Sunday, September 13, 2009

Larger humanistic spaces and places

As I said last time I needed to read Yi-Fu Tuan's Space and Place, but I felt a book written in 1976 was not enough to inform of space/place theory: therefore, I also got Key Thinkers in Space and Place (KTSP), a 2004 review of the key researchers in the field. Both of these works were informative to my research. KTSP gave a nice overview of the field and the different approaches as well as a detail description of dozens of space and place thinkers. Space and Place though is a more theoretical and informative.
In reading KTSP I became grounded in humanistic geography as oppose to other approaches like Marxism/structuralism, feminist, race, or positivism. This is unusual for me since I readily identify with a neo-liberal structural approach. Yet, when one looks at landscapes it becomes obvious that humanism not structuralism plays the more important role. This is not to say I have given up my roots in structuralism because I will be comparing landscapes and looking for structures as I go. Outside of the theories overview I was introduced to several other researches I should cover. Ley and Jackson are leading humanistic geographers who are known for studying local communities. There work could be very helpful in my studies.
Yi-Fu Tuan may have written the book on space and place theory, but he was influenced by J B Jackson and his this book really connects space place theory to landscape theory.
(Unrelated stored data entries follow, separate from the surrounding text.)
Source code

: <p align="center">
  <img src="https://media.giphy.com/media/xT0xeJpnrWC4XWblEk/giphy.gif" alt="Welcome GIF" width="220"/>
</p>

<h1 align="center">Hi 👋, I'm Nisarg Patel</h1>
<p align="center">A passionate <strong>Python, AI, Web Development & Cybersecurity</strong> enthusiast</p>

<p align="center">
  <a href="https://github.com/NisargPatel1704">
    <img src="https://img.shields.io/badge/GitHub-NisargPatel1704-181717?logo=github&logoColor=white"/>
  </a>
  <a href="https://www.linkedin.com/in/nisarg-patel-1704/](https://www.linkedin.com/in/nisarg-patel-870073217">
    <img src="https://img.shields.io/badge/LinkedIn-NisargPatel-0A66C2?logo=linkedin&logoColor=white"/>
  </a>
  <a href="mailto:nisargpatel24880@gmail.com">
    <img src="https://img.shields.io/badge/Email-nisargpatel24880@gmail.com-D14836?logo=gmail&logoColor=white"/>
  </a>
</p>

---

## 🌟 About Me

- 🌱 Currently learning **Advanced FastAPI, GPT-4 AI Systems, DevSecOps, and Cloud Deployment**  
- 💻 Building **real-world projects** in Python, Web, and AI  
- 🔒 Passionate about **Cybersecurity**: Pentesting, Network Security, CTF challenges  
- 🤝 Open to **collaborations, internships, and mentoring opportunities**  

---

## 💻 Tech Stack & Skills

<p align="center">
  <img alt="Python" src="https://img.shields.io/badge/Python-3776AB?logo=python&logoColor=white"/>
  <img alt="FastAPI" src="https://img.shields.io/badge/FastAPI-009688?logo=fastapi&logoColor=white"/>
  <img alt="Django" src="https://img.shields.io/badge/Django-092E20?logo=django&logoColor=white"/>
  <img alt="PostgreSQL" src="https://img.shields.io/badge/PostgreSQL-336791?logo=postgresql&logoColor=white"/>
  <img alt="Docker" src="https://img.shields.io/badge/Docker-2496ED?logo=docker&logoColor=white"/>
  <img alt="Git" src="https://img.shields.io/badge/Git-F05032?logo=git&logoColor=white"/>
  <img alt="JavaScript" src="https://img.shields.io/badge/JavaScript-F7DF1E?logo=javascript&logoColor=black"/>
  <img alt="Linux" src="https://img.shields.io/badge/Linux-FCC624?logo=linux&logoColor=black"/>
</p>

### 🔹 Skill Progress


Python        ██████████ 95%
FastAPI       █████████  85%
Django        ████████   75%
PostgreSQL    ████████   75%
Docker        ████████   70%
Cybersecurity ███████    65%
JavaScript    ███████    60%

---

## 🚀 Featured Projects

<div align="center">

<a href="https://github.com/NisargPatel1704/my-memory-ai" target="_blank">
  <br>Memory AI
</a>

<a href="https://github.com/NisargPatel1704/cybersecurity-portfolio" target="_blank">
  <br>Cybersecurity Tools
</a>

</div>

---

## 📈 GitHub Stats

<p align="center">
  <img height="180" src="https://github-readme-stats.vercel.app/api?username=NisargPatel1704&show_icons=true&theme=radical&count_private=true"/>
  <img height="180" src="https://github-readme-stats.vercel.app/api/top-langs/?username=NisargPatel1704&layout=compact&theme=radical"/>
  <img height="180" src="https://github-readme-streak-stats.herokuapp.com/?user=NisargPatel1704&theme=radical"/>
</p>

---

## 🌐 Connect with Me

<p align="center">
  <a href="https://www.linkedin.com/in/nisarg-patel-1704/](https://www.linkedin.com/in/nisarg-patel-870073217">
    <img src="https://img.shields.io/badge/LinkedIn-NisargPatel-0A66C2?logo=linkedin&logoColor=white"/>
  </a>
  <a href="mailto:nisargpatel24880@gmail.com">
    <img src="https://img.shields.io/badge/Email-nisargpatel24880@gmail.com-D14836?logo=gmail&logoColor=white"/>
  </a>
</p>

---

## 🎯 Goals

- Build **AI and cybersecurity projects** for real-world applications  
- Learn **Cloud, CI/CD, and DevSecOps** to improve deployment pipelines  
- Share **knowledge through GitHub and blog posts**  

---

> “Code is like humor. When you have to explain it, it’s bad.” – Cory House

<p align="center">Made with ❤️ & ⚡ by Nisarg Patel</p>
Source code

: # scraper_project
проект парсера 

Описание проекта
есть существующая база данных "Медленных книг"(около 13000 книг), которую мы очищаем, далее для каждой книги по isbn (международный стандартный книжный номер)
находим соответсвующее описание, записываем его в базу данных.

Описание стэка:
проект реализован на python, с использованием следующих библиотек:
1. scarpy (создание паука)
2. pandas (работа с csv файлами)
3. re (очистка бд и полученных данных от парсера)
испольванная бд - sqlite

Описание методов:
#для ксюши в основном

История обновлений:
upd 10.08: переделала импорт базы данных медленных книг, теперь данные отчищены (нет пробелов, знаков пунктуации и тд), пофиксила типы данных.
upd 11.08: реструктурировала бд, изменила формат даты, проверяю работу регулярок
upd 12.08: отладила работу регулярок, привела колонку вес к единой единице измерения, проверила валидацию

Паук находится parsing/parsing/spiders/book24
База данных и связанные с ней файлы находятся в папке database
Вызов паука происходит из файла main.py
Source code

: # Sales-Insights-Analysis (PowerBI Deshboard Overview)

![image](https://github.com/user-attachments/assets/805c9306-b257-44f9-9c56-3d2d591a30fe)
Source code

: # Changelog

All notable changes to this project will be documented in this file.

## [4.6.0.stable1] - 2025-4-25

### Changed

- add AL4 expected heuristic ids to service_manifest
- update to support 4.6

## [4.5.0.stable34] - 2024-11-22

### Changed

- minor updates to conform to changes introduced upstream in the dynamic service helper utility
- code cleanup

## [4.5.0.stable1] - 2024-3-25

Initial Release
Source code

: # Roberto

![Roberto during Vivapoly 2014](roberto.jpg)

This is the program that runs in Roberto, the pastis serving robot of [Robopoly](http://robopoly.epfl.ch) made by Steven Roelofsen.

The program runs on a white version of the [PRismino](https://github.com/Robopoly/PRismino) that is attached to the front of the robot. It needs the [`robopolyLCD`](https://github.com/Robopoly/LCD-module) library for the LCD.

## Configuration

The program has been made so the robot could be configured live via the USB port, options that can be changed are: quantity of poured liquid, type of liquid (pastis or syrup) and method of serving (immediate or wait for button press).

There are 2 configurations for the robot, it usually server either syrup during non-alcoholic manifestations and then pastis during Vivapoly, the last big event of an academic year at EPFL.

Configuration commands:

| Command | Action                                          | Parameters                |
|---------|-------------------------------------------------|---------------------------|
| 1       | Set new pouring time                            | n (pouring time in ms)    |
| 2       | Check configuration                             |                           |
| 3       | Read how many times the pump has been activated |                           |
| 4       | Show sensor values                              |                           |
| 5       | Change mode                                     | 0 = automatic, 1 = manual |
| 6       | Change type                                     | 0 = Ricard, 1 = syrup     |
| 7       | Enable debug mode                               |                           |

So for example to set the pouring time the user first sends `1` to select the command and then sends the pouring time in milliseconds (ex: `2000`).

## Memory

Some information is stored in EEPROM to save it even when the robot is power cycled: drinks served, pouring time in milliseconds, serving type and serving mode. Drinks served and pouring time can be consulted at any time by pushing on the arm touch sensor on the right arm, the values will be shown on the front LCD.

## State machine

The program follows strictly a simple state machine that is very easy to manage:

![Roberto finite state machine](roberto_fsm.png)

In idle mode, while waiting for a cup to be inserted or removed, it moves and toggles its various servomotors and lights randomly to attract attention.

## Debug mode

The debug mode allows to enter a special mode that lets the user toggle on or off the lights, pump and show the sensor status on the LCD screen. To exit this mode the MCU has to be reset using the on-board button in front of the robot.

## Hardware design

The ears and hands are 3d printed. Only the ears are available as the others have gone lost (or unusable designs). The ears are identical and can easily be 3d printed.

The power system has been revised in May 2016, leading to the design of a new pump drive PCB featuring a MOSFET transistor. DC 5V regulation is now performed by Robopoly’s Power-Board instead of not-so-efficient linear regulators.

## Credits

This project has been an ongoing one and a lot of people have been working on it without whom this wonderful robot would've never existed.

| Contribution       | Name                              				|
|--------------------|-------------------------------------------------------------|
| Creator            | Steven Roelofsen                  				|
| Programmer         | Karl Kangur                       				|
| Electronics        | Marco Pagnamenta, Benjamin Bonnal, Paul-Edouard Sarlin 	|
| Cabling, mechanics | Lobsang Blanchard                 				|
The three chapters Intimate Experience of Place, Attachment to Homelands and Visibility: the Creation of Space address how people create place, then experience it making landscapes. I see space as any undefined area, (those buildings over there) place is a defined area (San Francisco) Landscape as an expression of a culture (China Town). Nature and people can build in space defining it as a place, but it is not until people experience and interact in a place that it begins to take on a landscape.
It is during this transformation from place to landscape that culture and communities are born. This transformation is a conflict between the place and the culture inhabiting it. If place becomes dominate the landscape maybe seen as conservative or even stagnate as the people have given up the transformation process. On the other hand if the people continue to change and transform an area we may see a vibrate exciting landscape.